Restoration plans were first voiced in 1975, and since 1990, the Lichfield and Hatherton Canals Restoration Trust have been actively engaged in excavating and rebuilding sections of the canal as they have become available. Major projects have included an isolated aqueduct over the M6 Toll motorway, ready for when the canal reaches it.

History
The Wyrley and Essington Canal was built under an Act of Parliament passed on 30 April 1792, for a canal which would run from Horseley Junction near Wolverhampton to Sneyd Junction, near Bloxwich. The main line would be level, following the  contour. From this junction, a branch would run to Wyrley Bank and on to Essington, which would include nine locks, and another level branch would run to Birchills, near Walsall.
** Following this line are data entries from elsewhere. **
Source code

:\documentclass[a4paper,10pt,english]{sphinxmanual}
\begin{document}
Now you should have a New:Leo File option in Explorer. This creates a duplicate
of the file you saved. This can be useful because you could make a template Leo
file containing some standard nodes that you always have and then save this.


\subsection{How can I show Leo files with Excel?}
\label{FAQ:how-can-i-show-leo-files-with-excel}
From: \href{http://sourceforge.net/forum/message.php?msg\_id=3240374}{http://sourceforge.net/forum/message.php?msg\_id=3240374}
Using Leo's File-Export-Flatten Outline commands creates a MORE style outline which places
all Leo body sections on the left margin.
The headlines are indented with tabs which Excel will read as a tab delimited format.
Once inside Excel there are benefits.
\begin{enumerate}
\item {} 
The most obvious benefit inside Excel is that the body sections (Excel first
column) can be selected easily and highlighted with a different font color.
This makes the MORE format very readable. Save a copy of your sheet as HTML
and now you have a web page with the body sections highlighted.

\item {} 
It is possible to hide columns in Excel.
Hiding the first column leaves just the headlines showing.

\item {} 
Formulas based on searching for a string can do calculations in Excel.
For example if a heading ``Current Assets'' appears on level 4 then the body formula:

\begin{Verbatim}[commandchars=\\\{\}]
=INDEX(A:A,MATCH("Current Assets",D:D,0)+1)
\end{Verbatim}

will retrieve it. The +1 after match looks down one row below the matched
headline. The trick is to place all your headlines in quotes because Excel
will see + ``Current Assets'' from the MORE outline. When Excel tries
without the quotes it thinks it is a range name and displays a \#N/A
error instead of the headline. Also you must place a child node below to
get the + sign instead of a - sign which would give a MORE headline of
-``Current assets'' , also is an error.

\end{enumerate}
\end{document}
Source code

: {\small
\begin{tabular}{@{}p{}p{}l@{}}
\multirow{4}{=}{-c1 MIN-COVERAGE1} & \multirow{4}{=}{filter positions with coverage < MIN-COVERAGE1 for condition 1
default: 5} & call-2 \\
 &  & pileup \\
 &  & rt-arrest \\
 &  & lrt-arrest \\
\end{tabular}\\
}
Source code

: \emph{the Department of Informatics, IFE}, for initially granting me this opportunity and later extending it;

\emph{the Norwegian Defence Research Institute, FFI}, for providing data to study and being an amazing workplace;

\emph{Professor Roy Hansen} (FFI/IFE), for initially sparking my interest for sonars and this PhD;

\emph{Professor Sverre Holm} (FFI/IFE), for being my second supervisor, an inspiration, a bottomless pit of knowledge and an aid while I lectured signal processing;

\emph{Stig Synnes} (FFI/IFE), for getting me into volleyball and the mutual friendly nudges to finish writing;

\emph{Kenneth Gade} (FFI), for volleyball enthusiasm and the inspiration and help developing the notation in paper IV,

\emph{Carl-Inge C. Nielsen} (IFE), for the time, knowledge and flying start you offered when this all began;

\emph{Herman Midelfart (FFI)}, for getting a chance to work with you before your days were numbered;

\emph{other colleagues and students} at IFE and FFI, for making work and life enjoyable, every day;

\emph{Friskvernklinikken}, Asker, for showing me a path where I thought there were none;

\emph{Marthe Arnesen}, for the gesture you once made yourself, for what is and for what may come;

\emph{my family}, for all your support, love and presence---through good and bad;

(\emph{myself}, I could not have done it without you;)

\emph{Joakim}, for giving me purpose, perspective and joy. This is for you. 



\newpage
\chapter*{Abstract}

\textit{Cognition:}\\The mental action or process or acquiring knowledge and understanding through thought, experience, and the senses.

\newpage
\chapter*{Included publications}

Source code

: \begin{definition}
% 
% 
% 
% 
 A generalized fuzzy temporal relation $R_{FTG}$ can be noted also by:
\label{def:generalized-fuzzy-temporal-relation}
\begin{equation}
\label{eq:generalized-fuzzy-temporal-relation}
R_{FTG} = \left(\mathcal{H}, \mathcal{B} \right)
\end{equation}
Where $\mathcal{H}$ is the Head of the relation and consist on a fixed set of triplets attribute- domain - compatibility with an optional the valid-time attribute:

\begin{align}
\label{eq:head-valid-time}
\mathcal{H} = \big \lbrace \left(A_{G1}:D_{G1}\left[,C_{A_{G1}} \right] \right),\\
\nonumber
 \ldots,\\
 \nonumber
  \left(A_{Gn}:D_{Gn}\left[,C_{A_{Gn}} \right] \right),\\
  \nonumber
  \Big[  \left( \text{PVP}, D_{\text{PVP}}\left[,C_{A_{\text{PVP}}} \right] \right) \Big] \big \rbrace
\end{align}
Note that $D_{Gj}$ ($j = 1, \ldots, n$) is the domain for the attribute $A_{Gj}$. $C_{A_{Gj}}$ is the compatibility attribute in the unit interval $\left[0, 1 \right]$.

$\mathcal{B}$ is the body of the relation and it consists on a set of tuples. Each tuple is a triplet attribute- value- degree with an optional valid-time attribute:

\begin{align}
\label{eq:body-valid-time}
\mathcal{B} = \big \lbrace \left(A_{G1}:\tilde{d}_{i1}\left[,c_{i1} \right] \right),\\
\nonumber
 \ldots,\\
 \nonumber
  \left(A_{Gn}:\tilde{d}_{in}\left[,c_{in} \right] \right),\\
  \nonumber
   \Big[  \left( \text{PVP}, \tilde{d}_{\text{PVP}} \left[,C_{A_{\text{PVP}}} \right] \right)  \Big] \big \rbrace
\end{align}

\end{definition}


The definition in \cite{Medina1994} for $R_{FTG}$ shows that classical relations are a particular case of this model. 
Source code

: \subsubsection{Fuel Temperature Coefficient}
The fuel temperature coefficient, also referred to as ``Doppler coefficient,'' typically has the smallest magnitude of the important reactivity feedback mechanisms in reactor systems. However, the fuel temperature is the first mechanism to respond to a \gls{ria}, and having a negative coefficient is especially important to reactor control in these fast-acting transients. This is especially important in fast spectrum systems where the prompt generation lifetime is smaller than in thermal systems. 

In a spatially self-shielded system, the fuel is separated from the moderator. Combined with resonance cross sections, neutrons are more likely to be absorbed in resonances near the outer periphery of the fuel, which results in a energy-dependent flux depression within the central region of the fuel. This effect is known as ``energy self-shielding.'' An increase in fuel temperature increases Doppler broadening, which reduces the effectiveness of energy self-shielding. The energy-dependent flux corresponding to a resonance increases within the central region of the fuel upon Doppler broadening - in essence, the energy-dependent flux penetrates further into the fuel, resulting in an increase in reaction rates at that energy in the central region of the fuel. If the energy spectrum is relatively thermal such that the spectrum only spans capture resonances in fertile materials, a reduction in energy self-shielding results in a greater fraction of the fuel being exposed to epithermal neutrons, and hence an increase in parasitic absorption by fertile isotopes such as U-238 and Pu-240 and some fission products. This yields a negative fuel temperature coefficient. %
In 1794, the company obtained a second act, which authorised a long extension from Birchills to Brownhills, again on the level, but then descending through 30 locks to reach Huddlesford Junction, on the Birmingham and Fazeley Canal near Lichfield. The whole canal was opened on 9 May 1797, although there were problems with inadequate water supply, which were not resolved until 1800, with the building of Cannock Chase reservoir.

Although not prosperous, the company made enough profit to start paying dividends, which eventually rose to 6 per cent in 1825. The price of coal in Lichfield dropped considerably, due to the benefits of cheap transport. Following an agreement reached on 9 February 1840, the whole canal became part of the Birmingham Canal Navigations from April of that year. Under the terms of an Act of Abandonment obtained in 1954, most of the branches of the original Wyrley and Essington Canal were closed, including the branch from Ogley to Huddlesford, which was abandoned in 1955. Much of the bed was subsequently filled in, although a short section at Huddlesford Junction remains in use as moorings. The branch has subsequently been named the Lichfield Canal, while Huddlesford Junction is now considered to be on the Coventry Canal.

Restoration

Plans to restore the Lichfield Canal were first raised in 1975, when area planning authorities were required to produce county structure plans. The Inland Waterways Association (IWA) encouraged all members to ensure that local waterways were properly noted in the structure plans. Ideas for the restoration were put before the West Midlands planning team. Although the scheme was deemed to be unviable, interest in restoration continued, and the Lichfield and Hatherton Canals Restoration Trust (LHCRT) was formed to promote the restoration of the Lichfield Canal and the Hatherton Canal. Lichfield District Council allowed the Trust to start work on a half-mile (0.8 km) section near Fosseway Lane in 1990. In 1993, the Trust published detailed plans for the Ogley Locks Branch, now formally branded the "Lichfield Canal".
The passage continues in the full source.